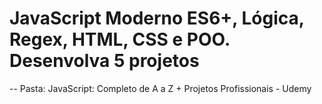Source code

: # JavaScript Moderno ES6+, Lógica, Regex, HTML, CSS e POO. Desenvolva 5 projetos
-- Pasta: JavaScript: Completo de A a Z + Projetos Profissionais - Udemy


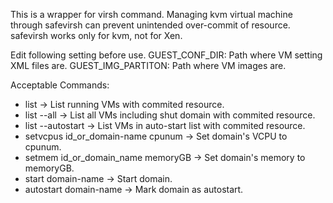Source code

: This is a wrapper for virsh command.
Managing kvm virtual machine through safevirsh can prevent unintended over-commit of resource.
safevirsh works only for kvm, not for Xen.

Edit following setting before use.
GUEST_CONF_DIR: Path where VM setting XML files are.
GUEST_IMG_PARTITON: Path where VM images are.

Acceptable Commands:
*  list
    -> List running VMs with commited resource.
*  list --all
    -> List all VMs including shut domain with commited resource.
*  list --autostart
    -> List VMs in auto-start list with commited resource.
*  setvcpus id_or_domain-name cpunum
    -> Set domain's VCPU to cpunum.
*  setmem id_or_domain_name memoryGB
    -> Set domain's memory to memoryGB.
*  start domain-name
    -> Start domain.
*  autostart domain-name
    -> Mark domain as autostart.
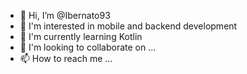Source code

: - 👋 Hi, I’m @Ibernato93
- 👀 I'm interested in mobile and backend development
- 🌱 I'm currently learning Kotlin
- 💞️ I'm looking to collaborate on ...
- 📫 How to reach me ...

<!---
Ibernato93/Ibernato93 is a ✨ special ✨ repository because its `README.md` (this file) appears on your GitHub profile.
You can click the Preview link to take a look at your changes.
--->
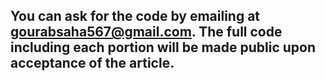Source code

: ## You can ask for the code by emailing at gourabsaha567@gmail.com. The full code including each portion will be made public upon acceptance of the article.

**TASK DESCRIPTION**
Within the entries, find all lines holding "cpunum" and copy each one.

**SOLUTION BELOW**
*  setvcpus id_or_domain-name cpunum
    -> Set domain's VCPU to cpunum.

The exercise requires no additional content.